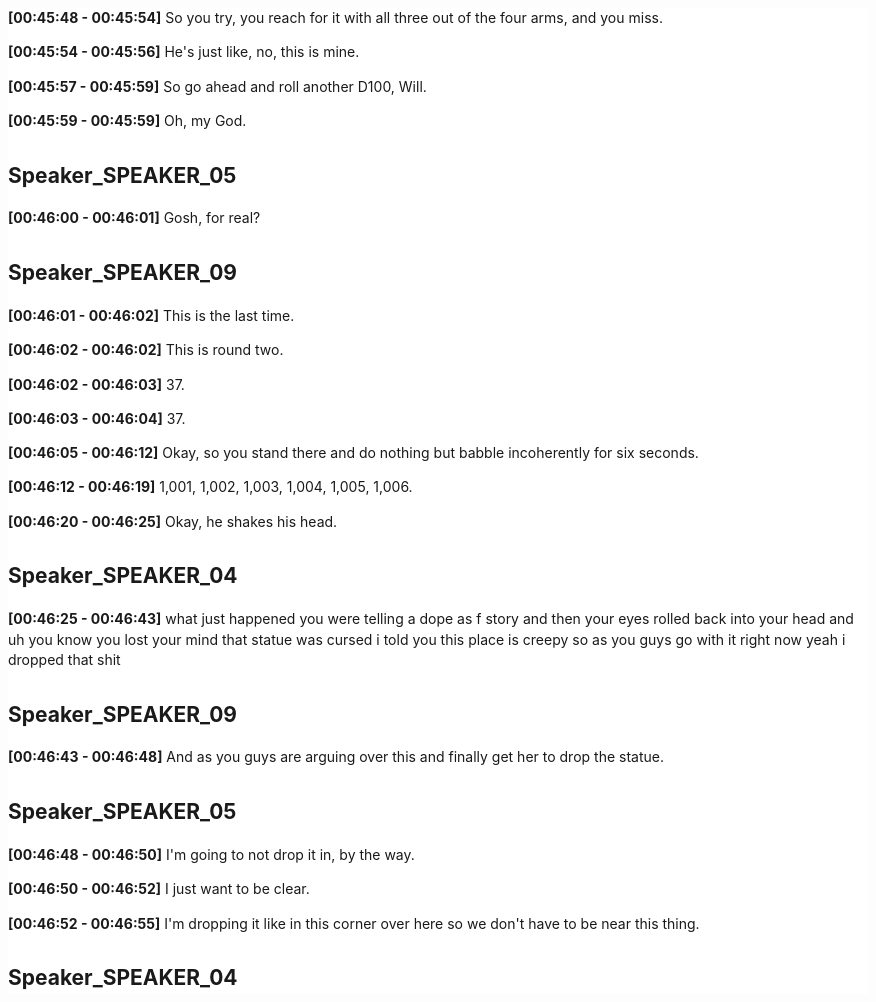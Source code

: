 **[00:45:48 - 00:45:54]** So you try, you reach for it with all three out of the four arms, and you miss.

**[00:45:54 - 00:45:56]** He's just like, no, this is mine.

**[00:45:57 - 00:45:59]** So go ahead and roll another D100, Will.

**[00:45:59 - 00:45:59]** Oh, my God.


## Speaker_SPEAKER_05

**[00:46:00 - 00:46:01]** Gosh, for real?


## Speaker_SPEAKER_09

**[00:46:01 - 00:46:02]** This is the last time.

**[00:46:02 - 00:46:02]** This is round two.

**[00:46:02 - 00:46:03]** 37.

**[00:46:03 - 00:46:04]** 37.

**[00:46:05 - 00:46:12]** Okay, so you stand there and do nothing but babble incoherently for six seconds.

**[00:46:12 - 00:46:19]** 1,001, 1,002, 1,003, 1,004, 1,005, 1,006.

**[00:46:20 - 00:46:25]** Okay, he shakes his head.


## Speaker_SPEAKER_04

**[00:46:25 - 00:46:43]** what just happened you were telling a dope as f story and then your eyes rolled back into your head and uh you know you lost your mind that statue was cursed i told you this place is creepy so as you guys go with it right now yeah i dropped that shit


## Speaker_SPEAKER_09

**[00:46:43 - 00:46:48]** And as you guys are arguing over this and finally get her to drop the statue.


## Speaker_SPEAKER_05

**[00:46:48 - 00:46:50]** I'm going to not drop it in, by the way.

**[00:46:50 - 00:46:52]** I just want to be clear.

**[00:46:52 - 00:46:55]** I'm dropping it like in this corner over here so we don't have to be near this thing.


## Speaker_SPEAKER_04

——

*YOUR ASSIGNMENT:* Once the pictures are set aside, give the rest of the listing again exactly.

*REPLY:*
Source code

: **[00:45:48 - 00:45:54]** So you try, you reach for it with all three out of the four arms, and you miss.

**[00:45:54 - 00:45:56]** He's just like, no, this is mine.

**[00:45:57 - 00:45:59]** So go ahead and roll another D100, Will.

**[00:45:59 - 00:45:59]** Oh, my God.


## Speaker_SPEAKER_05

**[00:46:00 - 00:46:01]** Gosh, for real?


## Speaker_SPEAKER_09

**[00:46:01 - 00:46:02]** This is the last time.

**[00:46:02 - 00:46:02]** This is round two.

**[00:46:02 - 00:46:03]** 37.

**[00:46:03 - 00:46:04]** 37.

**[00:46:05 - 00:46:12]** Okay, so you stand there and do nothing but babble incoherently for six seconds.

**[00:46:12 - 00:46:19]** 1,001, 1,002, 1,003, 1,004, 1,005, 1,006.

**[00:46:20 - 00:46:25]** Okay, he shakes his head.


## Speaker_SPEAKER_04

**[00:46:25 - 00:46:43]** what just happened you were telling a dope as f story and then your eyes rolled back into your head and uh you know you lost your mind that statue was cursed i told you this place is creepy so as you guys go with it right now yeah i dropped that shit


## Speaker_SPEAKER_09

**[00:46:43 - 00:46:48]** And as you guys are arguing over this and finally get her to drop the statue.


## Speaker_SPEAKER_05

**[00:46:48 - 00:46:50]** I'm going to not drop it in, by the way.

**[00:46:50 - 00:46:52]** I just want to be clear.

**[00:46:52 - 00:46:55]** I'm dropping it like in this corner over here so we don't have to be near this thing.


## Speaker_SPEAKER_04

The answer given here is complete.